Dopo l’elezione di Andrés Pastrana, Washington ha aperto di nuovo le sue porte alla Colombia, ha certificato come autentica la lotta anti-droga della Colombia e si è mostrata disposta ad aiutare finanziariamente questo impegno. Però il tempo perduto è stato ben impiegato dai narcotrafficanti: oggi ci sono 120.000 ettari coltivati a coca, soprattutto nelle zone sotto influenza della guerriglia, il che significa un aumento di 40.000 ettari in tre anni. La produzione di cocaina in Colombia è aumentata del 28% nel 1998, e con essa la violenza e la destabilizzazione del paese".

Come reagisce la società civile di fronte all’aumento della violenza e della criminalità che sconvolge lo Stato colombiano?

"La paura è presente dappertutto e comincia a prendere corpo un certo tipo di manifestazioni contro la violenza. Il 14 agosto, all’indomani dell’assassinio dell’umorista Jaime Garzon, attribuito ai paramilitari, 200.000 persone hanno sfilato a Bogotà per ripudiare questo crimine. «Guerriglia e paramilitari sono tutti assassini» - diceva un grande striscione. Un recente sondaggio indica che due colombiani su tre sono favorevoli a un intervento militare nordamericano che ponga fine alla guerra civile.
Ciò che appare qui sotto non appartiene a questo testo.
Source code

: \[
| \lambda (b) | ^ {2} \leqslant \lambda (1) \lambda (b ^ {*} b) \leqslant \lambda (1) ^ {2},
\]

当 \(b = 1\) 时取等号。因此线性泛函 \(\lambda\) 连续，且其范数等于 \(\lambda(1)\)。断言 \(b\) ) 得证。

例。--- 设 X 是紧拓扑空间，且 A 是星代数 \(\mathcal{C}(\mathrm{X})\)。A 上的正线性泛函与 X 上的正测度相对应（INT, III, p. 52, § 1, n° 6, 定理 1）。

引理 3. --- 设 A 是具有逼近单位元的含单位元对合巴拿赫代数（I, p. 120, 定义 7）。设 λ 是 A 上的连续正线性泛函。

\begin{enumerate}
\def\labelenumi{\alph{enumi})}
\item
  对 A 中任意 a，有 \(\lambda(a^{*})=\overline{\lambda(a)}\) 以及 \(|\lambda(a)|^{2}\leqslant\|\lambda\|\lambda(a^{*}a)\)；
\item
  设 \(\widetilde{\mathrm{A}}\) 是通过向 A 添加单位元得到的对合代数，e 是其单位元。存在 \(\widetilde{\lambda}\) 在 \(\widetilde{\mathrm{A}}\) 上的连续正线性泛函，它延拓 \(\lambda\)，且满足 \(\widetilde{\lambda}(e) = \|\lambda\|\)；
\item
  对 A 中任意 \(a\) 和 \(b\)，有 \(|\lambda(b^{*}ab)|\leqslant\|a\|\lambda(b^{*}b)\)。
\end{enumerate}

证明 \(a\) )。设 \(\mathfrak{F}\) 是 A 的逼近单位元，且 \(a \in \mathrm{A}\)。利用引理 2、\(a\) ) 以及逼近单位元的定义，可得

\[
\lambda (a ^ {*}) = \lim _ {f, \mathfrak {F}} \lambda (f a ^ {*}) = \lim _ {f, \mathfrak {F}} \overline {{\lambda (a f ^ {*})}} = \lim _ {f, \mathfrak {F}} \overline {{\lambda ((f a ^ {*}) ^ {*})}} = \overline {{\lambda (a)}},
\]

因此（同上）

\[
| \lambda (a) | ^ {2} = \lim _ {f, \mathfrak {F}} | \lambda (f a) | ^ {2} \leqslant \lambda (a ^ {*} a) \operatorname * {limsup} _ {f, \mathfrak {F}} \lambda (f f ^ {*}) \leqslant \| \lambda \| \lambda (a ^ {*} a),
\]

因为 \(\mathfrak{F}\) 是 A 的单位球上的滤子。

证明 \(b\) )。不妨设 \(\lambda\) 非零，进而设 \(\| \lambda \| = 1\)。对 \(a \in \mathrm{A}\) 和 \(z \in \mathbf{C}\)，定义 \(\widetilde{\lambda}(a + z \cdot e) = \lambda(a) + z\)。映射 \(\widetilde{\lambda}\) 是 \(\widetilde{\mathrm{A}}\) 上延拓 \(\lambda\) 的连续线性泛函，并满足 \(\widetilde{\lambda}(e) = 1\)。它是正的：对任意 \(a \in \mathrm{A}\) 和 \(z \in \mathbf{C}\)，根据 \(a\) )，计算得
Un anno dopo aver eletto Andrés Pastrana, i colombiani disapprovano la sua gestione e non credono che egli sia in grado di arrivare ad un accordo di pace con la guerriglia. Dopo aver ceduto (in cambio di niente) un’area di 42.000 kmq. alle Farc, il cosiddetto ‘processo di pace’ iniziato dal governo con questa organizzazione si è interrotto, poiché le Farc respingono la presenza di una commissione internazionale nella zona smilitarizzata".